Yesterday I did a couple of things, I started figuring out how to get my model into Unity and started printing 4x 1/5 scale hexagonal panels at 0.1mm height so they’d be smooth. The printing was still going when I went to bed, it was stupidly long. As long as I am stupid :p
Essentially I have 3 sets of models : what I’m doing in Inventor, what I’m trying to get into Unity and what I’m now trying to print out. This is kind of silly.
The Inventor model isn’t nearly complete or even worked out properly. I’m still trying to figure out how to incorporate heave motion. I have a couple of ideas that I’ve been trying but keeping it compact underneath the base is kind of tricky.
The whole model itself is what can only be described as a ‘beast’. If I want to display it in Unity realistically I will have a challenge, but my tests yesterday make me think it can be done…. 3ds max tells me it has something like 1.3m polygons though so this isn’t ideal. Of course most of these are duplicates since the sphere is essentially the same panels rotated 5 times at 72 degrees each… I don’t need anything else in the scene really so I will play around with baking the lights and occlusion and see if I can speed it up.

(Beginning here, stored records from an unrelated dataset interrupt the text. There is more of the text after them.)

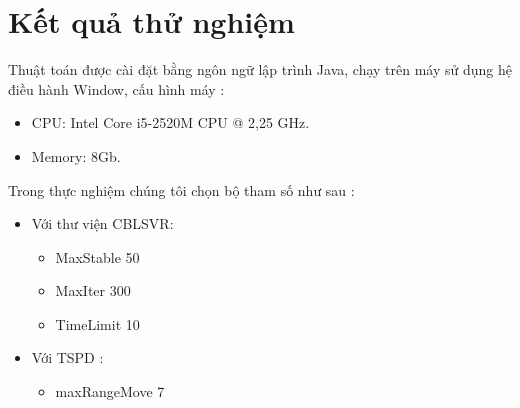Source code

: \documentclass[a4paper,12pt]{report}
\begin{document}
\section{Kết quả thử nghiệm}
Thuật toán được cài đặt bằng ngôn ngữ lập trình Java, chạy trên máy sử dụng hệ điều hành Window, cấu hình máy :
\begin{itemize}
\item CPU: Intel Core i5-2520M CPU @ 2,25 GHz.
\item Memory: 8Gb.
\end{itemize}
Trong thực nghiệm chúng tôi chọn bộ tham số như sau : 
\begin{itemize}
\item Với thư viện CBLSVR: \begin{itemize}
\item MaxStable 50
\item MaxIter 300
\item TimeLimit 10
\end{itemize}
\item Với TSPD : \begin{itemize}
\item maxRangeMove 7
\end{itemize}
\end{itemize}
\end{document}
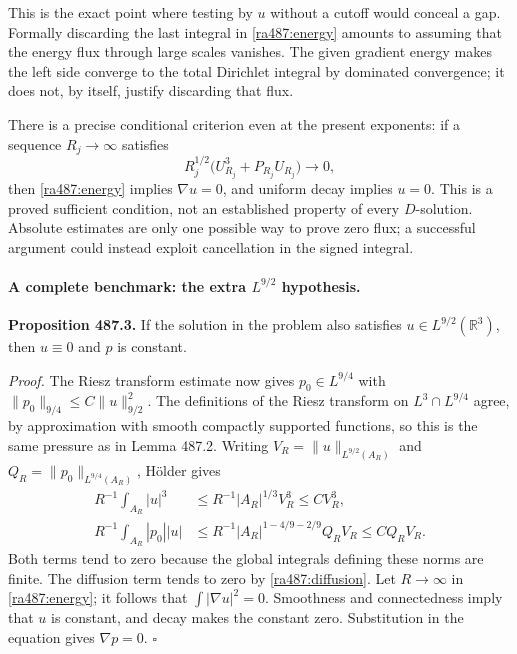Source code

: \documentclass[11pt]{article}
\begin{document}
This is the exact point where testing by $u$ without a cutoff would
conceal a gap. Formally discarding the last integral in
\eqref{ra487:energy} amounts to assuming that the energy flux through
large scales vanishes. The given gradient energy makes the left side
converge to the total Dirichlet integral by dominated convergence; it
does not, by itself, justify discarding that flux.

There is a precise conditional criterion even at the present exponents:
if a sequence $R_j\to\infty$ satisfies
\begin{equation}\label{ra487:tailcriterion}
 R_j^{1/2}\bigl(U_{R_j}^3+P_{R_j}U_{R_j}\bigr)\longrightarrow0,
\end{equation}
then \eqref{ra487:energy} implies $\nabla u=0$, and uniform decay
implies $u=0$. This is a proved sufficient condition, not an established
property of every $D$-solution. Absolute estimates are only one possible
way to prove zero flux; a successful argument could instead exploit
cancellation in the signed integral.

\paragraph{A complete benchmark: the extra $L^{9/2}$ hypothesis.}
\textbf{Proposition 487.3.} If the solution in the problem also satisfies
$u\in L^{9/2}(\mathbb R^3)$, then $u\equiv0$ and $p$ is constant.

\emph{Proof.}
The Riesz transform estimate now gives
$p_0\in L^{9/4}$ with
$\|p_0\|_{9/4}\leq C\|u\|_{9/2}^2$.
The definitions of the Riesz transform on $L^3\cap L^{9/4}$ agree,
by approximation with smooth compactly supported functions, so this is
the same pressure as in Lemma 487.2.
Writing $V_R=\|u\|_{L^{9/2}(A_R)}$ and
$Q_R=\|p_0\|_{L^{9/4}(A_R)}$, H\"older gives
\begin{align*}
 R^{-1}\int_{A_R}|u|^3
  &\leq R^{-1}|A_R|^{1/3}V_R^3\leq C V_R^3,\\
 R^{-1}\int_{A_R}|p_0||u|
  &\leq R^{-1}|A_R|^{1-4/9-2/9}Q_R V_R
       \leq C Q_R V_R.
\end{align*}
Both terms tend to zero because the global integrals defining these
norms are finite. The diffusion term tends to zero by
\eqref{ra487:diffusion}. Let $R\to\infty$ in
\eqref{ra487:energy}; it follows that $\int|\nabla u|^2=0$.
Smoothness and connectedness imply that $u$ is constant, and decay makes
the constant zero. Substitution in the equation gives $\nabla p=0$.
\hfill$\square$
\end{document}
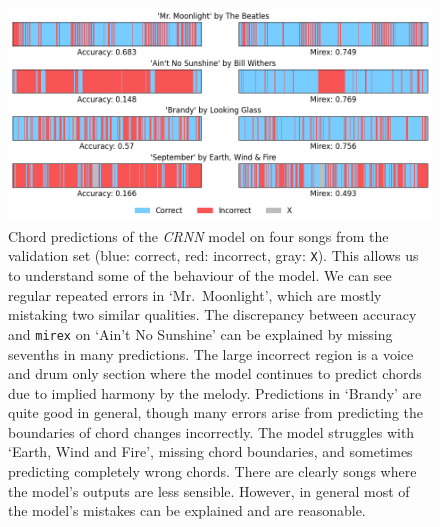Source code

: \begin{figure}[H]
    \centering
    \includegraphics[width=1.0\textwidth]{figures/chord_recognition_examples.png}
    \caption{Chord predictions of the \emph{CRNN} model on four songs from the validation set (blue: correct, red: incorrect, gray: \texttt{X}). This allows us to understand some of the behaviour of the model. We can see regular repeated errors in `Mr.\ Moonlight', which are mostly mistaking two similar qualities. The discrepancy between accuracy and \texttt{mirex} on `Ain't No Sunshine' can be explained by missing sevenths in many predictions. The large incorrect region is a voice and drum only section where the model continues to predict chords due to implied harmony by the melody. Predictions in `Brandy' are quite good in general, though many errors arise from predicting the boundaries of chord changes incorrectly. The model struggles with `Earth,  Wind and Fire', missing chord boundaries, and sometimes predicting completely wrong chords. There are clearly songs where the model's outputs are less sensible. However, in general most of the model's mistakes can be explained and are reasonable.}\label{fig:crnn_examples}
\end{figure}

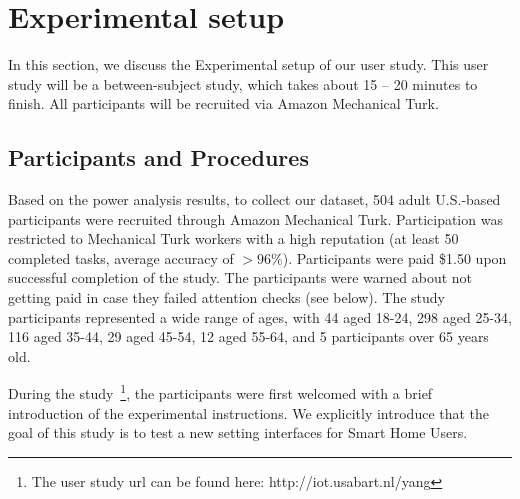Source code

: 
\section{Experimental setup}

In this section, we discuss the Experimental setup of our user study. This user study will be a between-subject study, which takes about 15 -- 20 minutes to finish. All participants will be recruited via Amazon Mechanical Turk.

\subsection{Participants and Procedures}
Based on the power analysis results, to collect our dataset, 504 adult U.S.-based participants were recruited through Amazon Mechanical Turk. Participation was restricted to Mechanical Turk workers with a high reputation (at least 50 completed tasks, average accuracy of $> 96\%$). Participants were paid \$1.50 upon successful completion of the study. The participants were warned about not getting paid in case they failed attention checks (see below). The study participants represented a wide range of ages, with 44 aged 18-24, 298 aged 25-34, 116 aged 35-44, 29 aged 45-54, 12 aged 55-64, and 5 participants over 65 years old.

During the study~\footnote{The user study url can be found here: http://iot.usabart.nl/yang}, the participants were first welcomed with a brief introduction of the experimental instructions. We explicitly introduce that the goal of this study is to test a new setting interfaces for Smart Home Users.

As for the printing, I should have been thinking about this a lot earlier. The sphere idea is pretty much set in my mind now, it will obviously change before production but a model is needed now asap. The base will continue to evolved and a lot of the parts can be cut from wood but the sphere needs to be made. Printing 4 spheres yesterday was crazy, I think it took about 20 hours in total. I would normally use 0.3mm layers but if the sphere needs to be smooth then this should be less. Of course this is where having another brain on the project would be invaluable since I eventually realised I was being incredibly dumb, I was printing some 1/6 scale panels flat and with added thickness so I could use magnets to hold them together when I should have been printing vertical panels ideidentical to the ones that will make the model.